TAMERLÁN Y EL LARGO VIAJE DE CLAVIJO

   Hoy viajaremos a la historia a través del tiempo, a un lugar lejano y poco conocido de la misma, pero también viajaremos en el espacio, porque los protagonistas de la historia de hoy, que llegaron a conocerse, anduvieron, cada uno en lo suyo, de Norte a Sur, de Este a Oeste, guerreando, conquistando, uno; observando y escribiendo el otro. Se podría decir, en el más popular y sencillo de los lenguajes, que no pararon en torreta.

   El reloj de nuestra máquina del tiempo señala el año 1404. Al descender de ella apenas resuenan en la lejanía las gestas de Gengis-Khan, ocurridas doscientos años atrás. Ahora nos encontramos en Samarkanda, la ciudad capital de un nuevo imperio ganado por las armas en pocos años y que, en pocos años también, como un azucarillo en el agua, se diluirá tras la muerte de su creador.   

  Allí, en Samarkanda, un hombre casi septuagenario, pero enérgico aún, con una cojera más que aparente, espera a un visitante. No es la edad la razón de su cojera. La arrastra desde hace más de cuarenta años y, aunque nadie conoce la causa de la misma, sí conocemos su consecuencia. Recibirá por ella, en el futuro, el sobrenombre del “El cojo”. Su nombre es Timur, al que por su defecto, se le añadirá la palabra persa “leng”. Occidente le conocerá como Tamerlán.

   Tamerlán lleva toda la vida batallando, ha conquistado Persia, Azerbayán, Georgia, Armenia; también el Caúcaso es suyo; ha dominado buena parte de Mesopotamia, invade Siria y alcanza las costas del Mediterráneo.

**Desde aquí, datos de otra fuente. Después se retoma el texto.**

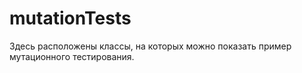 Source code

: # mutationTests

Здесь расположены классы, на которых можно показать пример мутационного тестирования.
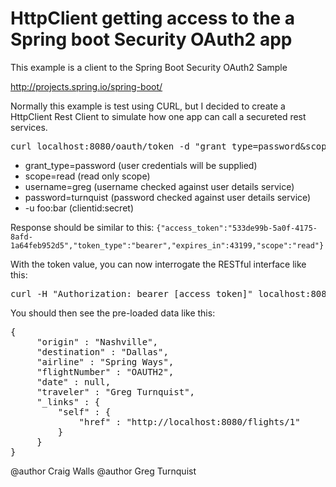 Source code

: <h1>HttpClient getting access to the a Spring boot Security OAuth2 app</h1>

This example is a client to the Spring Boot Security OAuth2 Sample

 http://projects.spring.io/spring-boot/

Normally this example is test using CURL, but I decided to create a HttpClient Rest Client to simulate how one app can call a secureted rest services.

<pre>
curl localhost:8080/oauth/token -d "grant_type=password&scope=read&username=greg&password=turnquist" -u foo:bar
</pre>

<ul>
<li>grant_type=password (user credentials will be supplied)</li>
<li>scope=read (read only scope)</li>
<li>username=greg (username checked against user details service)</li>
<li>password=turnquist (password checked against user details service)</li>
<li>-u foo:bar (clientid:secret)</li>
</ul>

Response should be similar to this:
<code>{"access_token":"533de99b-5a0f-4175-8afd-1a64feb952d5","token_type":"bearer","expires_in":43199,"scope":"read"}</code>

With the token value, you can now interrogate the RESTful interface like this:

<pre>
curl -H "Authorization: bearer [access_token]" localhost:8080/flights/1
</pre>

You should then see the pre-loaded data like this:

<pre>
{
     "origin" : "Nashville",
     "destination" : "Dallas",
     "airline" : "Spring Ways",
     "flightNumber" : "OAUTH2",
     "date" : null,
     "traveler" : "Greg Turnquist",
     "_links" : {
         "self" : {
             "href" : "http://localhost:8080/flights/1"
         }
     }
}
</pre>

@author Craig Walls
@author Greg Turnquist

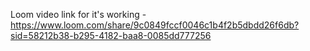 Loom video link for it's working - https://www.loom.com/share/9c0849fccf0046c1b4f2b5dbdd26f6db?sid=58212b38-b295-4182-baa8-0085dd777256
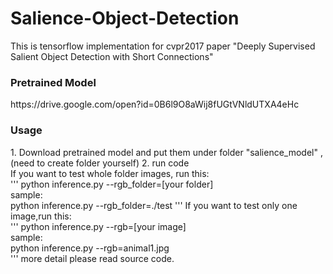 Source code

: # Salience-Object-Detection
This is tensorflow implementation for cvpr2017 paper "Deeply Supervised Salient Object Detection with Short Connections"

<h3>Pretrained Model</h3>
https://drive.google.com/open?id=0B6l9O8aWij8fUGtVNldUTXA4eHc

<h3>Usage</h3>
1. Download pretrained model and put them under folder "salience_model" ,(need to create folder yourself)
2. run code<br />
If you want to test whole folder images, run this:<br />
'''
python inference.py --rgb_folder=[your folder]<br />
sample:<br />
python inference.py --rgb_folder=./test
'''
If you want to test only one image,run this:<br />
'''
python inference.py --rgb=[your image]<br />
sample:<br />
python inference.py --rgb=animal1.jpg<br />
'''
more detail please read source code.
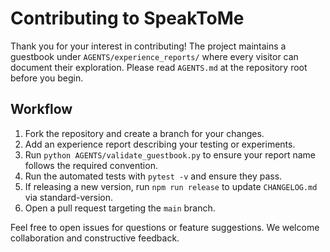 # Contributing to SpeakToMe

Thank you for your interest in contributing! The project maintains a guestbook
under `AGENTS/experience_reports/` where every visitor can document their
exploration. Please read `AGENTS.md` at the repository root before you begin.

## Workflow

1. Fork the repository and create a branch for your changes.
2. Add an experience report describing your testing or experiments.
3. Run `python AGENTS/validate_guestbook.py` to ensure your report name follows
   the required convention.
4. Run the automated tests with `pytest -v` and ensure they pass.
5. If releasing a new version, run `npm run release` to update `CHANGELOG.md`
   via standard-version.
6. Open a pull request targeting the `main` branch.

Feel free to open issues for questions or feature suggestions. We welcome
collaboration and constructive feedback.
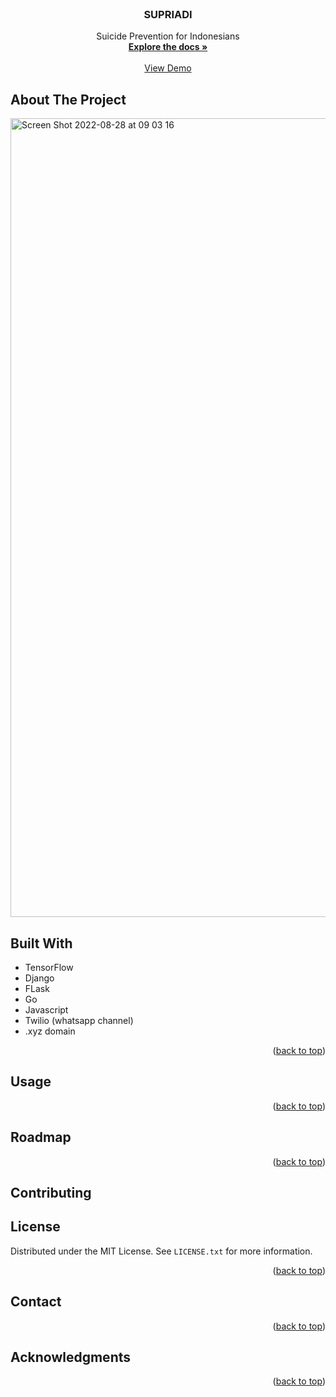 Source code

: 

<!-- PROJECT LOGO -->
<br />
<div align="center">


  <h3 align="center">SUPRIADI</h3>

  <p align="center">
    Suicide Prevention for Indonesians
    <br />
    <a href="https://github.com/supriadi/README.md"><strong>Explore the docs »</strong></a>
    <br />
    <br />
    <a href="https://supriadi.xyz">View Demo</a>
  </p>
</div>







<!-- ABOUT THE PROJECT -->
## About The Project

<img width="1278" alt="Screen Shot 2022-08-28 at 09 03 16" src="https://user-images.githubusercontent.com/40946917/187054605-a8df2686-27da-478e-bfbe-c32090c89731.png">




## Built With
- TensorFlow
- Django
- FLask
- Go
- Javascript
- Twilio (whatsapp channel)
- .xyz domain


<p align="right">(<a href="#readme-top">back to top</a>)</p>



<!-- USAGE EXAMPLES -->
## Usage



<p align="right">(<a href="#readme-top">back to top</a>)</p>



<!-- ROADMAP -->
## Roadmap




<p align="right">(<a href="#readme-top">back to top</a>)</p>



<!-- CONTRIBUTING -->
## Contributing


<!-- LICENSE -->
## License

Distributed under the MIT License. See `LICENSE.txt` for more information.

<p align="right">(<a href="#readme-top">back to top</a>)</p>



<!-- CONTACT -->
## Contact


<p align="right">(<a href="#readme-top">back to top</a>)</p>



<!-- ACKNOWLEDGMENTS -->
## Acknowledgments


<p align="right">(<a href="#readme-top">back to top</a>)</p>

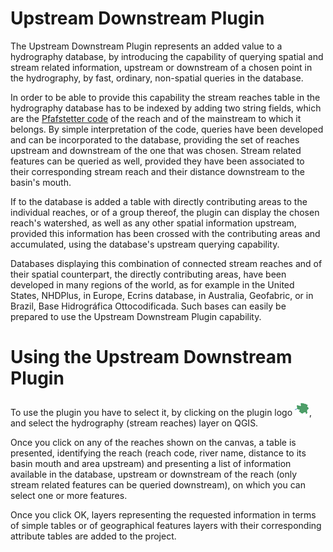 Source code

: 
# Upstream Downstream Plugin

The Upstream Downstream Plugin represents an added value to a hydrography database, by introducing the capability of querying spatial and stream related information, upstream or downstream of a chosen point in the hydrography, by fast, ordinary, non-spatial queries in the database.

In order to be able to provide this capability the stream reaches table in the hydrography database has to be indexed by adding two string fields, which are the [Pfafstetter code](https://en.wikipedia.org/wiki/Pfafstetter_Coding_System) of the reach and of the mainstream to which it belongs. By simple interpretation of the code, queries have been developed and can be incorporated to the database, providing the set of reaches upstream and downstream of the one that was chosen. Stream related features can be queried as well, provided they have been associated to their corresponding stream reach and their distance downstream to the basin's mouth.

If to the database is added a table with directly contributing areas to the individual reaches, or of a group thereof, the plugin can display the chosen reach's watershed, as well as any other spatial information upstream, provided this information has been crossed with the contributing areas and accumulated, using the database's upstream querying capability.

Databases displaying this combination of connected stream reaches and of their spatial counterpart, the directly contributing areas, have been developed in many regions of the world, as for example in the United States, NHDPlus, in Europe, Ecrins database, in Australia, Geofabric, or in Brazil, Base Hidrográfica Ottocodificada. Such bases can easily be prepared to use the Upstream Downstream Plugin capability.

# Using the Upstream Downstream Plugin

To use the plugin you have to select it, by clicking on the plugin logo  ![](./icon.png), and select the hydrography (stream reaches) layer on QGIS.

Once you click on any of the reaches shown on the canvas, a table is presented, identifying the reach (reach code, river name, distance to its basin mouth and area upstream) and presenting a list of information available in the database, upstream or downstream of the reach (only stream related features can be queried downstream), on which you can select one or more features.

Once you click OK, layers representing the requested information in terms of simple tables or of geographical features layers with their corresponding attribute tables are added to the project.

   No contento con esto Tamerlán pone sus ojos en oriente: arrasa la India y toma Delhi, saqueándola. Sus ansias de dominio son incontenibles, la crueldad de sus soldados también. Se dice que sus  ejércitos construyen montañas con los cráneos de los vencidos. Envalentonado, de Este a Oeste el tártaro se planta en Asia Menor. Allí, en Ankara, tiene enfrente al sultán Bayaceto, que le ha retado; parece un rival peligroso. Es valeroso, atrevido, pero imprudente; quizás por ello los suyos le conozcan como “El rayo”. Tamerlán lo captura. Bayaceto, ante su captor se muestra arrogante y el tártaro, guerrero despiadado, lo traslada a Samarkanda prisionero en una jaula, tratamiento muy humillante para el sultán, que poco tiempo después, al saber que iba a ser exhibido así por las calles de Samarkanda morirá; su desaparición será un alivio para el imperio bizantino, que logrará sacudirse el peligro otomano durante unas décadas. Breve tregua, que terminará antes de lo que los bizantinos hubieran deseado. El poder otomano reconstruido, pronto pondrá sitio a la ciudad que Constantino rebautizara con su nombre.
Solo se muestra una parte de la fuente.